Where the records below show a line containing "d. The orbiting", start copying; end with the line containing "# Plagirism Detector", and copy it too.

■ **Data records**:
# # # # # # #
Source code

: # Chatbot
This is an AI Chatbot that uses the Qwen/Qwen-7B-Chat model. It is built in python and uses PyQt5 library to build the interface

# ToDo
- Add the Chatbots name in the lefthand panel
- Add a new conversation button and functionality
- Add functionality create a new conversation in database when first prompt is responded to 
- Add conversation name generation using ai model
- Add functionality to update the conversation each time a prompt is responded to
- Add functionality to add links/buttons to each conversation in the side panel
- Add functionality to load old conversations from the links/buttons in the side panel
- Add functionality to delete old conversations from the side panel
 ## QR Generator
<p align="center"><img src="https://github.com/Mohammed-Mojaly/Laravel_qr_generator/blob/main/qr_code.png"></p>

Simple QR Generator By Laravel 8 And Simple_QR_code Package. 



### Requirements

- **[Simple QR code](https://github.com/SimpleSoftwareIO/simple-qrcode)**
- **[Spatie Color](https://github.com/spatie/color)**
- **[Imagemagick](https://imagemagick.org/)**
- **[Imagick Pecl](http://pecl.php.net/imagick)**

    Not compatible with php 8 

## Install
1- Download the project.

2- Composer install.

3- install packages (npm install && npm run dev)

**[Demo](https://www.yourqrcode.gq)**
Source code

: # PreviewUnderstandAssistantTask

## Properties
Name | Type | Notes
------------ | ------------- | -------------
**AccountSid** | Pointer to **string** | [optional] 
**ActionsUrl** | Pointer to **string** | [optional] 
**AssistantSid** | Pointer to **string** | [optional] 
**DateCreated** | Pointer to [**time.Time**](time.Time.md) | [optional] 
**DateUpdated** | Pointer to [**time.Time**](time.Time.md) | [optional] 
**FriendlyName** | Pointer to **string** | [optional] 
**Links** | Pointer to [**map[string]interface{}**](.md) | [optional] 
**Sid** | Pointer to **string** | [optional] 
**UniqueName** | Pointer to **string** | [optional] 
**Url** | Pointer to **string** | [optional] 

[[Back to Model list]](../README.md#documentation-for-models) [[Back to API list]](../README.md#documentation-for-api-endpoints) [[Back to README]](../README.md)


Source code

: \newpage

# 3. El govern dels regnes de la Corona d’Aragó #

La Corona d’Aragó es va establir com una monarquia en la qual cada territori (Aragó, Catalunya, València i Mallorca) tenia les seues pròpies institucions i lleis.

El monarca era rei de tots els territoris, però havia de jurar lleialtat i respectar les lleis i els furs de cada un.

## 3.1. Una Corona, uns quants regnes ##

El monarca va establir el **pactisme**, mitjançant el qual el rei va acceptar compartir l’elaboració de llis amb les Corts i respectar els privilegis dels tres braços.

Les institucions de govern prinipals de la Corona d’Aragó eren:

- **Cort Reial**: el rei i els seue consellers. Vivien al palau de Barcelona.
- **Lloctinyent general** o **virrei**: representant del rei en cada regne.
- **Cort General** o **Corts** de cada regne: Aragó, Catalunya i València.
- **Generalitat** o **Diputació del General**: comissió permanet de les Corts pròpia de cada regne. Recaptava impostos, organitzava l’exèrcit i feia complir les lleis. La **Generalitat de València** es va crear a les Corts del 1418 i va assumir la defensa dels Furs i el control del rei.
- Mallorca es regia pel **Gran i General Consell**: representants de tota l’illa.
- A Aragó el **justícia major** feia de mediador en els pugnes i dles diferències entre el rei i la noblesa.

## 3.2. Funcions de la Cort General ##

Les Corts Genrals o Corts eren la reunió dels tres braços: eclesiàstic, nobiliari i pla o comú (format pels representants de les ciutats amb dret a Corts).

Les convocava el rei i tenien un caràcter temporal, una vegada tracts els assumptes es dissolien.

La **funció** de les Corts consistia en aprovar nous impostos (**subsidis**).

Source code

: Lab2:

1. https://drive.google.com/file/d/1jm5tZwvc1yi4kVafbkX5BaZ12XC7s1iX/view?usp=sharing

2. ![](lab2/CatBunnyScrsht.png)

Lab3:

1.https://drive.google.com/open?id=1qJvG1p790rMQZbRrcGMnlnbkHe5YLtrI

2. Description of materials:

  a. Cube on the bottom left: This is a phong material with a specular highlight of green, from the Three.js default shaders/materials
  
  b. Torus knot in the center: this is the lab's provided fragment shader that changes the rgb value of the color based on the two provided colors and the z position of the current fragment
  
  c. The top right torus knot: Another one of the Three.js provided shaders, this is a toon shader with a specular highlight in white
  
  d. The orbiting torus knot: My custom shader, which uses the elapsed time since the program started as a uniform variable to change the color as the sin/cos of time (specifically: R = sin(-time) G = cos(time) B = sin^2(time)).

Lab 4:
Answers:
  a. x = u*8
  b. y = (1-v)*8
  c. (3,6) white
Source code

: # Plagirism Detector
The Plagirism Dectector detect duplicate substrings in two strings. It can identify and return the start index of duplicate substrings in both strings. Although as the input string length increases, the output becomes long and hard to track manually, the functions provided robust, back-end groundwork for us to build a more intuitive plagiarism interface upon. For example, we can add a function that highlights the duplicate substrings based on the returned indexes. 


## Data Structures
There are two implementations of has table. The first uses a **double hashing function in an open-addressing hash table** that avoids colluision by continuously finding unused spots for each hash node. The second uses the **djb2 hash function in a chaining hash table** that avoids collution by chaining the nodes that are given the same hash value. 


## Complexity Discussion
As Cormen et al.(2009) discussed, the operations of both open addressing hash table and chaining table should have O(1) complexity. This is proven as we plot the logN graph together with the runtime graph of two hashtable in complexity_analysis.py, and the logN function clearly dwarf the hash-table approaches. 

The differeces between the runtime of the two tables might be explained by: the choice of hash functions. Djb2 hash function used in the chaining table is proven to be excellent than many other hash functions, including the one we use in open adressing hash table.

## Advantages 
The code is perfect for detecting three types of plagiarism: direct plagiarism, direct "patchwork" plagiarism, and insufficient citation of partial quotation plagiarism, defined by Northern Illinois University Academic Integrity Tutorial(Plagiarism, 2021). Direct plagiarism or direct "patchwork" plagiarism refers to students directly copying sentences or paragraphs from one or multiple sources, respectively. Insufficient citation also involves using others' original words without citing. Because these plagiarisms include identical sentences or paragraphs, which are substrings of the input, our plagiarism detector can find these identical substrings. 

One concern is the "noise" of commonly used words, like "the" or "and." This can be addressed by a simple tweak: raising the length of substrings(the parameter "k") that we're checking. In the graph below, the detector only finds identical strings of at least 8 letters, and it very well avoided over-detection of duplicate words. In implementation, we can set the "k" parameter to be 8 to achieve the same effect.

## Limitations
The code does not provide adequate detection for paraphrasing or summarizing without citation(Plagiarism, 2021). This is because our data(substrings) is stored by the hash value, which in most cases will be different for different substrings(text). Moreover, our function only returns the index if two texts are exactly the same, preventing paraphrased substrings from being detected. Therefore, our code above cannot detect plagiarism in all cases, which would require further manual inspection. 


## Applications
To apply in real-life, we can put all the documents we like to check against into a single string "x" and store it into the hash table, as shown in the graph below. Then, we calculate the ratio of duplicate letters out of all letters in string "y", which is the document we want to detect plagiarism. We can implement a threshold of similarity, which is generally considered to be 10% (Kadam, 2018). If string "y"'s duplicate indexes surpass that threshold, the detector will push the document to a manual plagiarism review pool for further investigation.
# # # # # # #
■ **WORKED SOLUTION**:
  d. The orbiting torus knot: My custom shader, which uses the elapsed time since the program started as a uniform variable to change the color as the sin/cos of time (specifically: R = sin(-time) G = cos(time) B = sin^2(time)).

Lab 4:
Answers:
  a. x = u*8
  b. y = (1-v)*8
  c. (3,6) white
Source code

: # Plagirism Detector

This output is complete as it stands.